Voltage clamp analysis of acetylcholine produced end‐plate current fluctuations at frog neuromuscular junction

1. Acetylcholine produced end‐plate current (e.p.c.) noise is shown to be the results of statistical fluctuations in the ionic conductance of voltage clamped end‐plates of Rana pipiens . 2. These e.p.c. fluctuations are characterized by their e.p.c. spectra which conform to a relation predicted from a simple model of end‐plate channel gating behaviour. 3. The rate constant of channel closing α is determined from e.p.c. spectra and is found to depend on membrane potential V according to the relation α = B e AV ( B = 0·17 msec −1 ±0·04 S.E. , A = 0·0058 mV −1 ±0·0009 S.E. at 8° C) and to vary with temperature T with a Q 10 = 2·77, at −70 mV. A and B in this expression both vary with T and therefore produce a membrane potential dependent Q 10 for α. 4. Nerve‐evoked e.p.c.s and spontaneous miniature e.p.c.s decay exponentially in time with a rate constant which depends exponentially on V . The magnitude and voltage dependence of this decay constant is exactly that found from e.p.c. spectra for the channel closing rate α. 5. The conductance γ of a single open end‐plate channel has been estimated from e.p.c. spectra and is found not to be detectibly dependent on membrane potential, temperature and mean end‐plate current. γ = 0·32±0·0045 ( S.E. ) × 10 −10 mhos.

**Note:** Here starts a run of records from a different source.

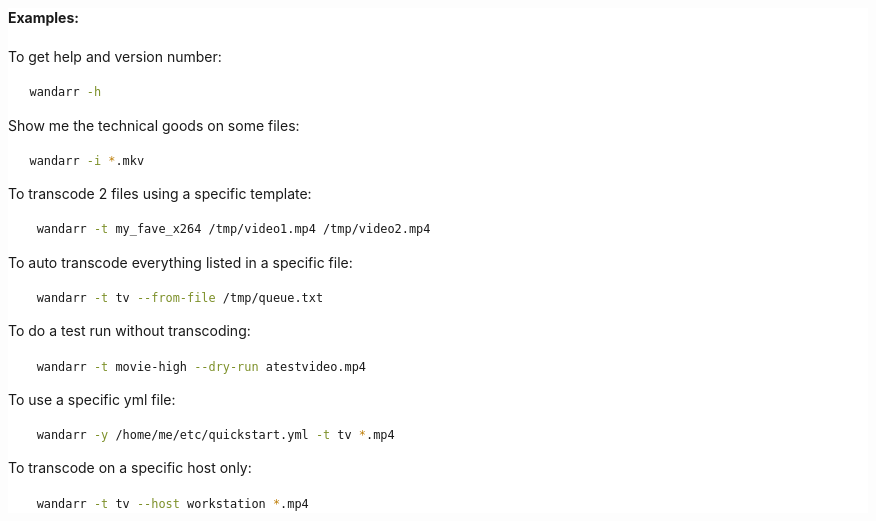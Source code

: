 #### Examples:

To get help and version number:
```bash
   wandarr -h
```

Show me the technical goods on some files:
```bash
   wandarr -i *.mkv
```

To transcode 2 files using a specific template:
```bash
    wandarr -t my_fave_x264 /tmp/video1.mp4 /tmp/video2.mp4
```

To auto transcode everything listed in a specific file:
```bash
    wandarr -t tv --from-file /tmp/queue.txt
```
To do a test run without transcoding:
```bash
    wandarr -t movie-high --dry-run atestvideo.mp4
```

To use a specific yml file:
```bash
    wandarr -y /home/me/etc/quickstart.yml -t tv *.mp4
```

To transcode on a specific host only:
```bash
    wandarr -t tv --host workstation *.mp4
```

Some variation in values for γ occurs from muscle to muscle. 6. It is concluded that the relaxation kinetics of open ACh sensitive ionic channels is the rate limiting step in the decay of synaptic current and that this channel closing has a single time constant. The relaxation rate is independent of how it is estimated (ACh produced e.p.c. fluctuations, e.p.c., m.e.p.c.), and is consistent with the hypothesis that individual ionic channels open rapidly to a specific conductance which remains constant for an exponentially distributed duration. 7. The voltage and temperature dependence of the channel closing rate constant agree with the predictions of a simple dipole‐conformation change model.